_Work request_. Check each line of the entries below for the string "Protected"; copy every line where it appears.

_Materials provided_.
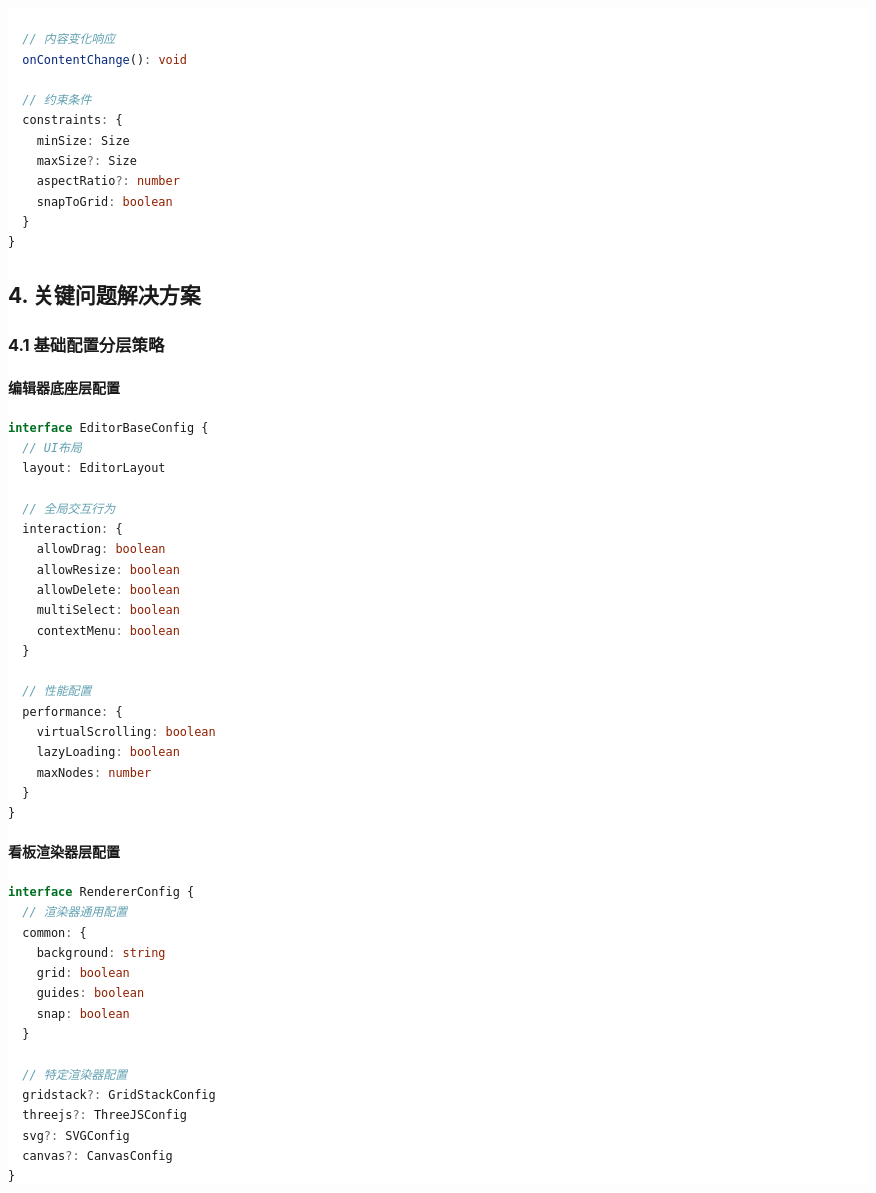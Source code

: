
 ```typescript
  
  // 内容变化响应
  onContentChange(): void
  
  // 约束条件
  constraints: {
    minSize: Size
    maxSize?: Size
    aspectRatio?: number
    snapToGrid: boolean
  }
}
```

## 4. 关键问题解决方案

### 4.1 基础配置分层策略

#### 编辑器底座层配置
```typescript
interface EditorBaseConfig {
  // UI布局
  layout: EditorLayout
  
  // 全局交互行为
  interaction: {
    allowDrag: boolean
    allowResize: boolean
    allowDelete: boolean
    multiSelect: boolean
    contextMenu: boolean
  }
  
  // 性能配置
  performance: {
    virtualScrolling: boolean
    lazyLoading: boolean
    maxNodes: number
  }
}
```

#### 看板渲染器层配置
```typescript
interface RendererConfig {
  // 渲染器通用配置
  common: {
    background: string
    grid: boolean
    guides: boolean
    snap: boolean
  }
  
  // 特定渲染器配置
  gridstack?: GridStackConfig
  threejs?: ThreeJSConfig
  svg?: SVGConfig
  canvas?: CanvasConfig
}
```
* * *
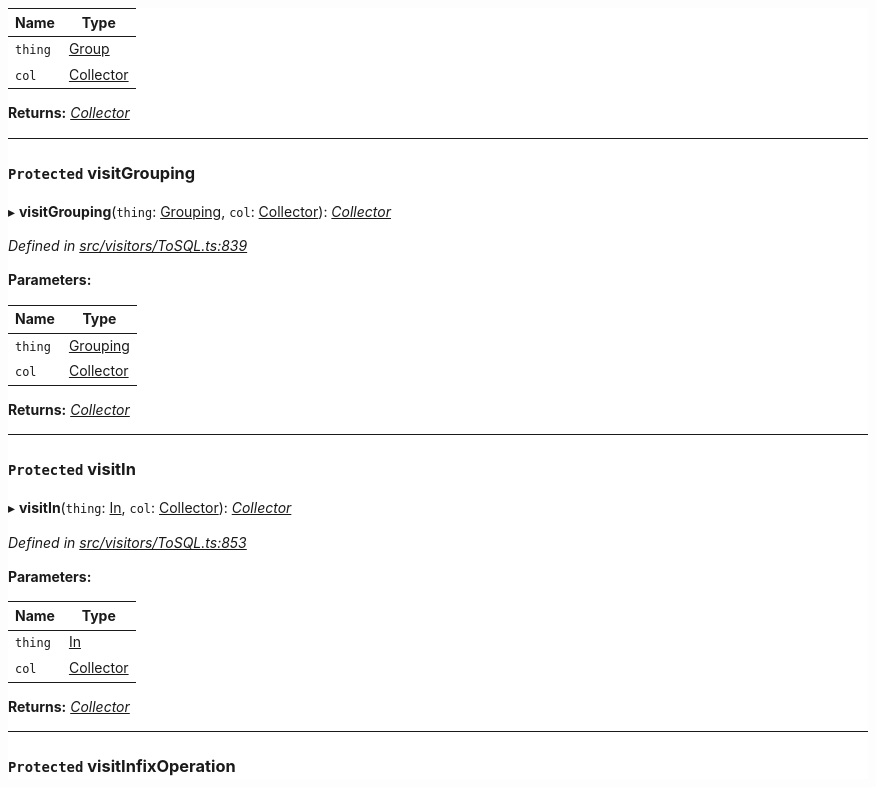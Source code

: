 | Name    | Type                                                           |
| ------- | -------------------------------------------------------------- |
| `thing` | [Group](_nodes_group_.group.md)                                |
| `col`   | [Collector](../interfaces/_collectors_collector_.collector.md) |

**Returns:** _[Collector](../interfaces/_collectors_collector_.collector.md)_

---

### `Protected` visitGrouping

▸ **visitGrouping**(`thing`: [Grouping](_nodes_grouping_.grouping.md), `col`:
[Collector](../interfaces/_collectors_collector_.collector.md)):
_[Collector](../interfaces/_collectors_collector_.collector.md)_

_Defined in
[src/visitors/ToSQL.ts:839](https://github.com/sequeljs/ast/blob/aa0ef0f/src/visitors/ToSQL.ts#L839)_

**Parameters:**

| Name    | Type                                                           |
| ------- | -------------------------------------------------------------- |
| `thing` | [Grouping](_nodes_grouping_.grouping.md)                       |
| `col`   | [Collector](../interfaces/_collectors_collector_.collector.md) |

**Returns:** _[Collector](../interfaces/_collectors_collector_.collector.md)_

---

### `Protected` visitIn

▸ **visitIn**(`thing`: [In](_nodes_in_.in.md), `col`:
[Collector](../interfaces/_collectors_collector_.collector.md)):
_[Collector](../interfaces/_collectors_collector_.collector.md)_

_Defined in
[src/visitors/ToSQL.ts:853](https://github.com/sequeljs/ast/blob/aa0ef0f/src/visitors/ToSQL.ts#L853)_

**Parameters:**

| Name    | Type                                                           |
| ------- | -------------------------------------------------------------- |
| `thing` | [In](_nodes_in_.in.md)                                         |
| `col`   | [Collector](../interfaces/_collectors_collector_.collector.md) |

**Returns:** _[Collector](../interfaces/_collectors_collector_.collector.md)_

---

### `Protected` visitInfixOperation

_Your response_.
### `Protected` visitGrouping
### `Protected` visitIn
### `Protected` visitInfixOperation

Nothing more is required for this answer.